→ **The task**
From the data that follows, report how many lines hold the string "repository", giving only the number.
Start of Supplied records
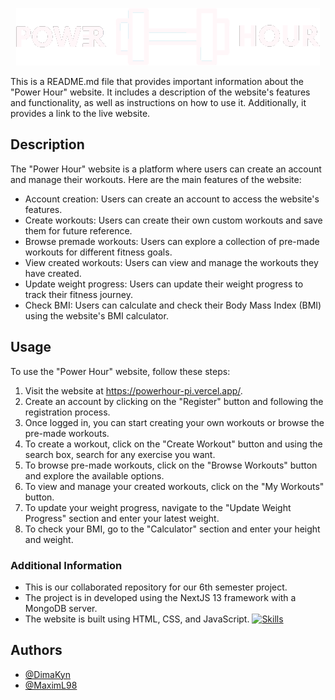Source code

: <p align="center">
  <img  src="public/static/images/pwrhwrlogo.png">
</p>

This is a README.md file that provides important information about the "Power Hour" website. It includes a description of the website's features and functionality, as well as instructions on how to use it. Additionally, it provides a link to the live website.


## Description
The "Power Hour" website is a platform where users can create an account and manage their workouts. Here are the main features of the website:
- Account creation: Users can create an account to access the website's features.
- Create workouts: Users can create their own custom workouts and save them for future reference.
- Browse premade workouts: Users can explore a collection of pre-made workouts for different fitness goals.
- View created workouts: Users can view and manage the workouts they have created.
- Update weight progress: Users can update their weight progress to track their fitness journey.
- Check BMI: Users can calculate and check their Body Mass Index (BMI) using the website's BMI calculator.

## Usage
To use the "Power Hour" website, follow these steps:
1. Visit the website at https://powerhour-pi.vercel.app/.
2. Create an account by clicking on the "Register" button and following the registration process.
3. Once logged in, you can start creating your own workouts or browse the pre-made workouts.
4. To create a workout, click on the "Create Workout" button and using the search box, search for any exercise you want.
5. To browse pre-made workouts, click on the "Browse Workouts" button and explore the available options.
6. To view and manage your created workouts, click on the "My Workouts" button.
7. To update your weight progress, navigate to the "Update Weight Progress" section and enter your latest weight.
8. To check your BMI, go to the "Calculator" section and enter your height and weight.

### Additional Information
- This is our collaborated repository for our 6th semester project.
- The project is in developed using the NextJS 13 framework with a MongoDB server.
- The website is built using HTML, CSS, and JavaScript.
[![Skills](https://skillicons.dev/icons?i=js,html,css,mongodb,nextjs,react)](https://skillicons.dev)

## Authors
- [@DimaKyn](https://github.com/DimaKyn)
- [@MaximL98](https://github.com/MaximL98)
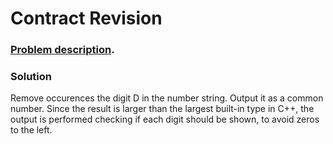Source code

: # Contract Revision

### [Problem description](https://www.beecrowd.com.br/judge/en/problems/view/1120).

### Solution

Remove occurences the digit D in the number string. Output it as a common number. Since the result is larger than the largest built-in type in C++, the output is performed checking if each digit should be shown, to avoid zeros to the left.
End of Supplied records
Start of Supplied records
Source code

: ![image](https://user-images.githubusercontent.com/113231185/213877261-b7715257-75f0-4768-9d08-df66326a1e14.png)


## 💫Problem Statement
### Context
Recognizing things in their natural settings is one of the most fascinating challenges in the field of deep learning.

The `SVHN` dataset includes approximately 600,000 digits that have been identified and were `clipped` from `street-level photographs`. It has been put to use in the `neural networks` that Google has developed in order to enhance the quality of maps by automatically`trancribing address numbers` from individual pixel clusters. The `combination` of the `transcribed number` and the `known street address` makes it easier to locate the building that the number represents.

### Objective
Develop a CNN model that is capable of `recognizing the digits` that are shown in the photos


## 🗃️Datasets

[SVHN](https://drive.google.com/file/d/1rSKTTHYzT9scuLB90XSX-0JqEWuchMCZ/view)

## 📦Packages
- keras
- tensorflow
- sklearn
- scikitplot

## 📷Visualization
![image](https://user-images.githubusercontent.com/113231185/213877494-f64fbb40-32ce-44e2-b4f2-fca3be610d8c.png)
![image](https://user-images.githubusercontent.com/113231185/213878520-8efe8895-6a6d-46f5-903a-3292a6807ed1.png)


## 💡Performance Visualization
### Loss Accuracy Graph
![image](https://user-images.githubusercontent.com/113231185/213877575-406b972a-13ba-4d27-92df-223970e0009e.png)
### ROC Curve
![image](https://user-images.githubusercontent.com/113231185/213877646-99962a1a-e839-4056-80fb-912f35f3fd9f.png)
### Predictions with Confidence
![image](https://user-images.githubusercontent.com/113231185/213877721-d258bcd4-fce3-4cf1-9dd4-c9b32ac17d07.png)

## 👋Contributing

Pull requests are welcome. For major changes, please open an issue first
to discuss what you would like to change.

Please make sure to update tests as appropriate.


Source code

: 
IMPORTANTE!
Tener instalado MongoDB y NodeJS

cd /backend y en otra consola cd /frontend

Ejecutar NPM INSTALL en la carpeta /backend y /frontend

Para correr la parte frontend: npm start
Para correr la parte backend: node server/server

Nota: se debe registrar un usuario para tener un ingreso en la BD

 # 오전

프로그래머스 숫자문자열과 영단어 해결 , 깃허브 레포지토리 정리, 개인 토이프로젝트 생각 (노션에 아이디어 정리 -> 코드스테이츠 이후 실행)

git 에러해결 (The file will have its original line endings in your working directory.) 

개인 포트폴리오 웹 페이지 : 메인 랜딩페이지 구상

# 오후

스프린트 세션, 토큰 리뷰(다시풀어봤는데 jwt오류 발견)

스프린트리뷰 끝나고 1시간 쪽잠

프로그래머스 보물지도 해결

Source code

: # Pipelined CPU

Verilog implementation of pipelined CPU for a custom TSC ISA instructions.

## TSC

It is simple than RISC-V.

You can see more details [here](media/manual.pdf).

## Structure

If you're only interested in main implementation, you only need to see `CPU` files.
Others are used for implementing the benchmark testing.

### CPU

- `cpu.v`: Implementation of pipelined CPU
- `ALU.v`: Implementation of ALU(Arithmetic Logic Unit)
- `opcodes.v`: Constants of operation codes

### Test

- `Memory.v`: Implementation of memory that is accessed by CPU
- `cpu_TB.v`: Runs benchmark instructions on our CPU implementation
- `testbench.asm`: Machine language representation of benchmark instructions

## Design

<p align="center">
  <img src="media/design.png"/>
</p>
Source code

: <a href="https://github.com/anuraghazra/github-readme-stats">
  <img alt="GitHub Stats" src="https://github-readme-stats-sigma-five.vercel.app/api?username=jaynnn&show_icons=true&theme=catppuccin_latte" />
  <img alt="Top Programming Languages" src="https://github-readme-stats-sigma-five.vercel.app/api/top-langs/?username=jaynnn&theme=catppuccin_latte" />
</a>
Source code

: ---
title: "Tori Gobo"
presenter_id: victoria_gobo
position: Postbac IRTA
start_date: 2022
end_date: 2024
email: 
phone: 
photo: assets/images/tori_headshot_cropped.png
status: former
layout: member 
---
End of Supplied records
Start of Supplied records
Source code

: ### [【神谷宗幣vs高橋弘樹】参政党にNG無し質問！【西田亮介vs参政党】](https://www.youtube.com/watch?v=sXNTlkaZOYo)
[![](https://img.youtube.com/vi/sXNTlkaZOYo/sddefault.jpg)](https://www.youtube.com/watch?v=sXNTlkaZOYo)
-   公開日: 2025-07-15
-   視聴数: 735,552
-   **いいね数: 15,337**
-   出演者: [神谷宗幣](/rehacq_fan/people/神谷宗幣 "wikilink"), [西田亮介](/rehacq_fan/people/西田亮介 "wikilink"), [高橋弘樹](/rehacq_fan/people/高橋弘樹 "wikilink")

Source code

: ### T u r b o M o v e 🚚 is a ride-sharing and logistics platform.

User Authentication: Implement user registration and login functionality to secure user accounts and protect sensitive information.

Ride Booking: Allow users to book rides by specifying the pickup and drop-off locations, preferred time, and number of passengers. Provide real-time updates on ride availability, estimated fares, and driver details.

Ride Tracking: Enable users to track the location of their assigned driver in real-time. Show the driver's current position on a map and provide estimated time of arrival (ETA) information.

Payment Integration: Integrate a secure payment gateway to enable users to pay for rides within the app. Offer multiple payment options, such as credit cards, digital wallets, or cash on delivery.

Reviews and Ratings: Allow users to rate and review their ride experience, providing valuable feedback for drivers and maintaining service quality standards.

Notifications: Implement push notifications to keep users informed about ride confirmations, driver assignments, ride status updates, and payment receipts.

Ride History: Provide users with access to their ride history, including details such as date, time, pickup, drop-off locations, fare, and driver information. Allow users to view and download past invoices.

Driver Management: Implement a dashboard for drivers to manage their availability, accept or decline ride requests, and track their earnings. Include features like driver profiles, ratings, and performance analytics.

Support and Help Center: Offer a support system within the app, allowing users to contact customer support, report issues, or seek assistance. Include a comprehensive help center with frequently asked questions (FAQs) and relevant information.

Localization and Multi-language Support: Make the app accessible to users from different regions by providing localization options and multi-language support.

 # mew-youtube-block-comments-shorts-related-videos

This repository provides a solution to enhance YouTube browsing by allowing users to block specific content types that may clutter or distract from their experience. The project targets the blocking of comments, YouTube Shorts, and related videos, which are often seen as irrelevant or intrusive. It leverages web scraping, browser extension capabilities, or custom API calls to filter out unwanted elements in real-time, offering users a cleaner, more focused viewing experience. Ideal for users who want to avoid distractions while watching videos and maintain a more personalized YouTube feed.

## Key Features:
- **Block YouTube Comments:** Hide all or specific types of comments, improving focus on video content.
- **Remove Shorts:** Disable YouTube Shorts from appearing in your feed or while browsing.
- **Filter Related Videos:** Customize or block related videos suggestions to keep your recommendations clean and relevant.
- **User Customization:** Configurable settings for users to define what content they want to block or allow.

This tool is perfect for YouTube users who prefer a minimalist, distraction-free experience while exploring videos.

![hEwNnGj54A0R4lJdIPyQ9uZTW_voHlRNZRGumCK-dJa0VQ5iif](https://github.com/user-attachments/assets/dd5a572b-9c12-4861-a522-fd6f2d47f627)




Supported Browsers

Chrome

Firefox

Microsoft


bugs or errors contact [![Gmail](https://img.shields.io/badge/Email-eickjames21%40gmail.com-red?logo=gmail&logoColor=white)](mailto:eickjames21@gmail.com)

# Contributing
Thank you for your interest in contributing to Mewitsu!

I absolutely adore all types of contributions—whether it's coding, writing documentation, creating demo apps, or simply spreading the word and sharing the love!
End of Supplied records
→ **Completed task**
2